Ce que ces chiffres disent du potentiel : environ 95 logements occupés par leur propriétaire, de l'ordre de 126 maisons individuelles, un bassin de travaux structuré autour de CC Touraine Val de Vienne. Ce volume ne préjuge d'aucune éligibilité individuelle : il indique seulement où se concentrent, à Luzé, les situations où le scénario décrit sur cette page a le plus de chances d'être pertinent.
Le montant réellement perçu dépend de la catégorie de ressources : pour « isolation plancher bas à Luzé », un ménage très modeste mobilise jusqu'à 32 000 €, un ménage modeste 24 000 €, un ménage intermédiaire 18 000 € et un ménage aux revenus supérieurs 4 000 € sur l'assiette de 40 000 € HT. À deux classes gagnées, l'assiette redescend à 30 000 € HT et les montants suivent dans la même proportion.
Un même ouvrage ne se pose pas au même coût selon la densité : à Luzé compte 276 habitants et 132 logements principaux. Pour l'isolation du plancher bas, prévoyez au devis l'autorisation de voirie, l'emprise de stationnement et le stockage des matériaux.
Quatre barèmes, quatre plans de financement à Luzé : 32 000 € (bleu), 24 000 € (jaune), 18 000 € (violet) et 4 000 € (rose) sur 40 000 € HT. Le chiffrage de l'isolation du plancher bas ne prend son sens qu'une fois cette catégorie déterminée.
La séquence prime sur la vitesse : l'isolation du plancher bas occupe un isolateur intervenant en sous-sol durant deux à quatre jours à Luzé. Son positionnement dans le calendrier — après l'audit, avant la mise en service — conditionne la qualité des interfaces entre lots bien plus que le choix de l'entreprise.
L'arbitrage se fait en part d'assiette : à Luzé, le plancher bas en absorbe environ 7 %. Il reste donc de la marge pour les autres lots du bouquet, sachant que l'aide portée par ce seul poste va de 1 193 € à 2 120 € selon la catégorie de ressources.
Base ADEME : 42 diagnostics enregistrés à Luzé, soit un taux de 318 pour 1 000 logements. Plus ce taux est élevé, plus la demande adressée à un isolateur intervenant en sous-sol est soutenue — et plus il faut anticiper la réservation d'un créneau pour l'isolation du plancher bas (deux à quatre jours).
Le solde se finance : à Luzé, le reste à charge du cas type le plus aidé s'établit à 6 000 € après aide ANAH et prise en charge de l'accompagnement jusqu'à 2 000 €. Étalé en éco-prêt sur quinze ans, cela représente environ 35 € par mois, quand le plancher bas contribue déjà à 1 550 € d'économie annuelle attendue.

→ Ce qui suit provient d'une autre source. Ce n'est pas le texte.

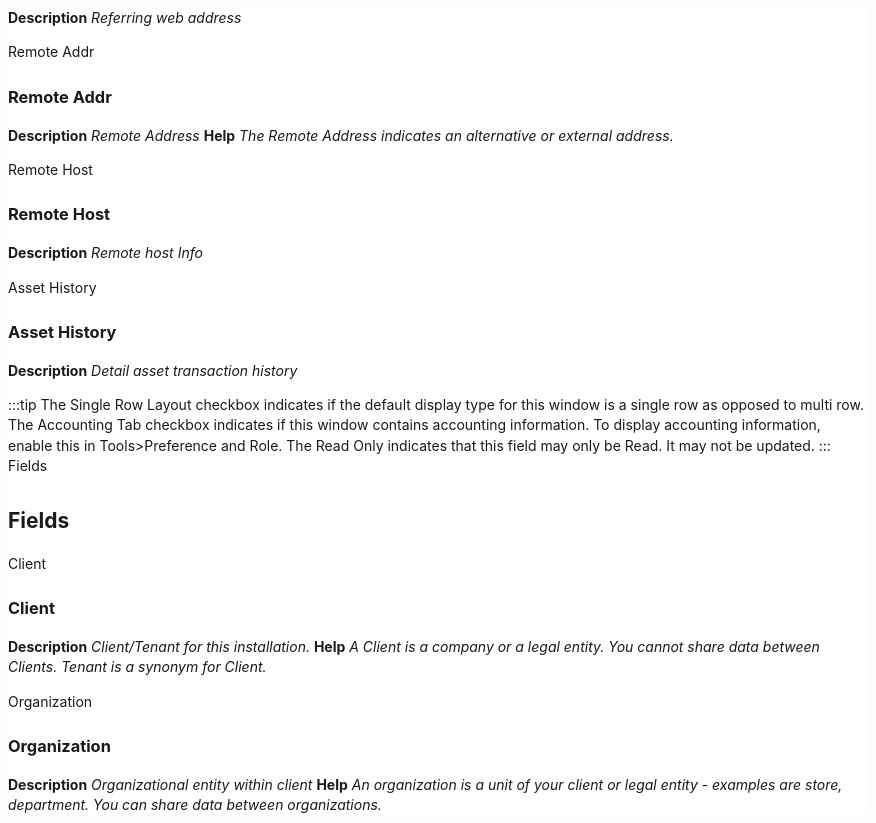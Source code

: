 **Description**
 *Referring web address*

Remote Addr
### Remote Addr

**Description**
 *Remote Address*
**Help**
 *The Remote Address indicates an alternative or external address.*

Remote Host
### Remote Host

**Description**
 *Remote host Info*

Asset History
### Asset History

**Description**
 *Detail asset transaction history*

:::tip
The Single Row Layout checkbox indicates if the default display type for this window is a single row as opposed to multi row.
The Accounting Tab checkbox indicates if this window contains accounting information. To display accounting information, enable this in Tools>Preference and Role.
The Read Only indicates that this field may only be Read.  It may not be updated.
:::
Fields
## Fields


Client
### Client

**Description**
 *Client/Tenant for this installation.*
**Help**
 *A Client is a company or a legal entity. You cannot share data between Clients. Tenant is a synonym for Client.*

Organization
### Organization

**Description**
 *Organizational entity within client*
**Help**
 *An organization is a unit of your client or legal entity - examples are store, department. You can share data between organizations.*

La zone climatique n'est pas un détail administratif : à Luzé, en zone H1b, la base conventionnelle retenue est de 250 kWh/m²/an. C'est elle qui fixe le retour sur investissement de l'isolation du plancher bas et qui explique qu'un même ouvrage soit prioritaire ici et secondaire dans une zone plus tempérée.